I think you might just agree: Some change is welcome, even exciting, and other change maybe hard, even scary. What seems scary to one person, though, might be exciting to another person and what is a welcome change to one person might be downright terrifying to another person. However, once change begins to happen it is seldom as scary (or wonderful) as we think.
When I realized the church would need to make such significant salary cuts and went on to announce that I would be going on a leave of absence, without first finding a job, I was overwhelmed. All of the sudden change seemed to be rushing at me and it was terrifying. That is the scary kind of change. I’ll bet some of you have experienced that kind of unwelcome change!?
Two weeks ago I got a job offer for a job about which I was very excited. Getting a job was a change for which I had been hoping and suddenly it seemed ‘perfect.’ Maybe, at some point, you have received a job offer or some other big news, like a college acceptance or a new home and you begin imagining everything will be wonderful and, even, perfect?
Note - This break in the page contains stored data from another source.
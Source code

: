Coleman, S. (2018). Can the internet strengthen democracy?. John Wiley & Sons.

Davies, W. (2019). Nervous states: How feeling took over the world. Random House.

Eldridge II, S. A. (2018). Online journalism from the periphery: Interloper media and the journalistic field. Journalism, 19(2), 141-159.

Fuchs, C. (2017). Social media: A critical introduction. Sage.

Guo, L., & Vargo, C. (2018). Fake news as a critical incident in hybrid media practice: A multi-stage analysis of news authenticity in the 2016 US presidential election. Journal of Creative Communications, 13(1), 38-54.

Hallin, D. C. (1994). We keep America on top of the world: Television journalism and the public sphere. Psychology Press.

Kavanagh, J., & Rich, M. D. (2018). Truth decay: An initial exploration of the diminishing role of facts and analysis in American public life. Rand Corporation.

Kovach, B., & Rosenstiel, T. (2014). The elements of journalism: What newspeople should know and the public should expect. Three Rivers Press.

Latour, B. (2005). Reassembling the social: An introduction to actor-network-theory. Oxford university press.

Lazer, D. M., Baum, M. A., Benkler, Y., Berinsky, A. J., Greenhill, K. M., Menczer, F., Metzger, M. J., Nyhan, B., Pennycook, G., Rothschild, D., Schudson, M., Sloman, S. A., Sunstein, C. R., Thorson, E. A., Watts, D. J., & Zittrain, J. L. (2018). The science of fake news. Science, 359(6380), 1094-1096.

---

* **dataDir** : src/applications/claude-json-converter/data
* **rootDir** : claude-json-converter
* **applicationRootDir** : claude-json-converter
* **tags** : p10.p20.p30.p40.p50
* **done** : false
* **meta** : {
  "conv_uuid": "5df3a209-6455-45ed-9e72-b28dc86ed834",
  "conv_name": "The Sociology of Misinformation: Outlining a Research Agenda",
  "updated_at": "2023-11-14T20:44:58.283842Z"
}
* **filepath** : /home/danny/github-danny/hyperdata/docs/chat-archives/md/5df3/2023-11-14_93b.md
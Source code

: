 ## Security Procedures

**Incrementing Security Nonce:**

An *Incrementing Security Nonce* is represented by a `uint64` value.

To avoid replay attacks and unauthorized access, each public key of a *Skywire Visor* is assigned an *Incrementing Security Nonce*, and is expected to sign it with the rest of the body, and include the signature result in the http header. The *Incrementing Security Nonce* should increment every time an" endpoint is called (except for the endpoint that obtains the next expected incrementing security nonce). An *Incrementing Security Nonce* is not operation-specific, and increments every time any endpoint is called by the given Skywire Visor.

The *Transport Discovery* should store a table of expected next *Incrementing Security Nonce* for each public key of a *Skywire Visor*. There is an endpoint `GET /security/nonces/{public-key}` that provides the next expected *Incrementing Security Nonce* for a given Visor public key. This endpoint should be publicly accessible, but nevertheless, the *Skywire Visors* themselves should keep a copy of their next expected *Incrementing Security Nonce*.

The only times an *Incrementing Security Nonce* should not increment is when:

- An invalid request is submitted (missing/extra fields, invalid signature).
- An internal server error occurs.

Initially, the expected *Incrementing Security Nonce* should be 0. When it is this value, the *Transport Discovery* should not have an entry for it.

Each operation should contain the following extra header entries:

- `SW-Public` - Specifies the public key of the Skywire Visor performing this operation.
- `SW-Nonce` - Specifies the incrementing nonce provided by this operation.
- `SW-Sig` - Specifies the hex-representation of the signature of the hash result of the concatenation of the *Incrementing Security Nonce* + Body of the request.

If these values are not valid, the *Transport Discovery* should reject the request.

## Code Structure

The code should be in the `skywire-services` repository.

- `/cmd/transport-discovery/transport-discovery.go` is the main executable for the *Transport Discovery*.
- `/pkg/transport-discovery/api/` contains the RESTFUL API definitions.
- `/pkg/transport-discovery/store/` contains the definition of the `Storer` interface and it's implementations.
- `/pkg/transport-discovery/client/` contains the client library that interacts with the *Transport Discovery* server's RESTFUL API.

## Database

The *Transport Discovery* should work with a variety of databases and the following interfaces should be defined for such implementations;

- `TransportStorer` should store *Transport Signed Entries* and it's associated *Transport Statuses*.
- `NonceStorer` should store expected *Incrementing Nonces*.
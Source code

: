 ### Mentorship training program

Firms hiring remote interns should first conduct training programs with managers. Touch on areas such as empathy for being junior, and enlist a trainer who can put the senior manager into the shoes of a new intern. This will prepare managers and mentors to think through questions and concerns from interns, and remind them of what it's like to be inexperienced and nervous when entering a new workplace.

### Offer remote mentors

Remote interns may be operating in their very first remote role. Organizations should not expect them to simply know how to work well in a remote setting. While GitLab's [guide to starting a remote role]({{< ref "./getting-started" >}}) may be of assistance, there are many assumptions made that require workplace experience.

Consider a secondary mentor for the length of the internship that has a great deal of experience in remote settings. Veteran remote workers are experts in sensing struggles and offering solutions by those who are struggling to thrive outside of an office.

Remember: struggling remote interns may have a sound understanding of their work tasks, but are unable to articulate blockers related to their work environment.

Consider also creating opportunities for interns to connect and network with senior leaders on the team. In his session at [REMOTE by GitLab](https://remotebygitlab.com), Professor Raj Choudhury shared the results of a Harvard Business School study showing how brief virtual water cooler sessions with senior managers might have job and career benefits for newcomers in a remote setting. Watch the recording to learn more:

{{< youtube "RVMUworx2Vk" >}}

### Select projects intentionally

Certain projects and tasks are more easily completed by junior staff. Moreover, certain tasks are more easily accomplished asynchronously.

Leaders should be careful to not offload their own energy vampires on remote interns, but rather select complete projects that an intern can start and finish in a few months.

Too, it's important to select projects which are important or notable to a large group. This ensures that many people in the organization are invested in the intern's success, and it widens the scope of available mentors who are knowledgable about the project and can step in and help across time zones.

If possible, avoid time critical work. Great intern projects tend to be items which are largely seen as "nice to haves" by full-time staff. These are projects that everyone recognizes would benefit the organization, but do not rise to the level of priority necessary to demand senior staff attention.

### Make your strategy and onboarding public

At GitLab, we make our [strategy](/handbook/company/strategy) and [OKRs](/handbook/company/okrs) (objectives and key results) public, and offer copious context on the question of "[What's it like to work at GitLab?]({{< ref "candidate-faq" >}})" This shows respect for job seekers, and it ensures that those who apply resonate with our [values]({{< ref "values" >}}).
The exciting kind of change.
The truth is that God had ahold of me during the scary change. Things were never as worrisome as I imagined. And as I anticipate a new job I do well to remember that a new job will not fix all of the rough spots in my life. There will be things about work I don’t like. There will be difficult people present in any workplace. I will miss my current work and the people I have come to love and all the things about ministry that I adore. It will not be perfect because no employment is perfect and change always leaves us yearning for aspects of our past.
I think the same will be true for the people of Abingdon United Methodist Church. Some people are looking forward to change and some people are sad for it, but we will do well to keep in mind that a new pastor will not fix the trials facing this church nor will the former pastor be a loss that cannot be overcome. This faithful church will come to realize that the church is not about the pastor, it is about the community of faith that is ever-present here. God has this congregation in their hands on the difficult days and during times of tumultuous change…and God helps us to stay grounded and realize that whatever we choose…whatever change we initiate…will not fix our pain or frustrations without God at the center of it.
Our enduring God and our growing faith in that God is the only things that fixes our troubles. If you are anxious: know that Connor is a man of great faith who is growing with God and will bring wonderful change to this church. If you are excited and hoping that Pastor Connor is going to fix all of the church’s problems: you will be disappointed. Pastors can exert leadership. Pastors can exude grace. Pastors can provide context to our change. And I’m certain that Pastor Connor will do all of that, but there is only one instrument of change on which we should completely rely: God. That God works through change, the pastor, and all the people of this church to calm our anxieties, relieve our pain & losses, and walking with us into a hopeful future!